Whoever does not take up their cross and follow me is not worthy of me. Whoever finds their life will lose it, and whoever loses their life for my sake will find it. Matthew 10:38-39, also found in Luke 17:33, John 12:25, Matthew 16:24-25, Mark 8:35-37, Luke 9:24-25
For everyone who exalts himself will be humbled, and he who humbles himself will be exalted. Luke 14:11
Take My yoke upon you and learn from Me, for I am gentle and humble in heart, and you will find rest for your souls. Matthew 11:29
Have you ever considered that God wants you to surrender everything, including the core of what makes you “you,” making “all of you” available for “all of Him” in a divine transformation by the Holy Spirit? If you think about it, it is your sense of value, image, self-worth, and public-image at risk. At the core, it is your very identity and your reputation we are talking about.

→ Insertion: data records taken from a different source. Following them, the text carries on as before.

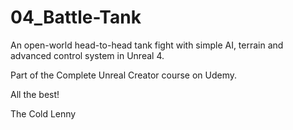 

# 04_Battle-Tank
An open-world head-to-head tank fight with simple AI, terrain and advanced control system in Unreal 4.

Part of the Complete Unreal Creator course on Udemy. 

All the best!

The Cold Lenny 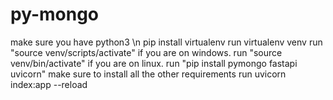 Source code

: # py-mongo

make sure you have python3 \n
pip install virtualenv
run virtualenv venv
run "source venv/scripts/activate" if you are on windows.
run "source venv/bin/activate" if you are on linux.
run "pip install pymongo fastapi uvicorn"
make sure to install all the other requirements
run uvicorn index:app --reload
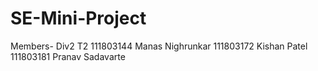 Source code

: # SE-Mini-Project
Members- Div2 T2
111803144 Manas Nighrunkar
111803172 Kishan Patel
111803181 Pranav Sadavarte
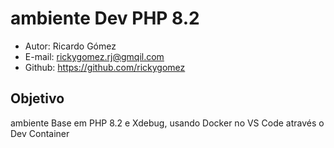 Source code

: # ambiente Dev PHP 8.2

* Autor: Ricardo Gómez
* E-mail: rickygomez.rj@gmqil.com
* Github: https://github.com/rickygomez

## Objetivo

ambiente Base em PHP 8.2 e Xdebug, usando Docker no VS Code através o Dev Container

Who are you at your core? What do you like for other people to know or think about you? Are you a funny person, a serious person, an excellent artist, a smart person, a capable person, a sweet person, a sharp person, a responsible and reliable person? What did your parents emphasize as they raised you? What did they like about you and foster within you? What did they discourage? What did you find beneficial to pick up as part of your reputation along the way? Are you a rebel? A clown? A supporter? A cheerleader? A hugger? A crybaby? A tough guy? A fighter? A graduate? An artist? A leader? A follower? An independent person?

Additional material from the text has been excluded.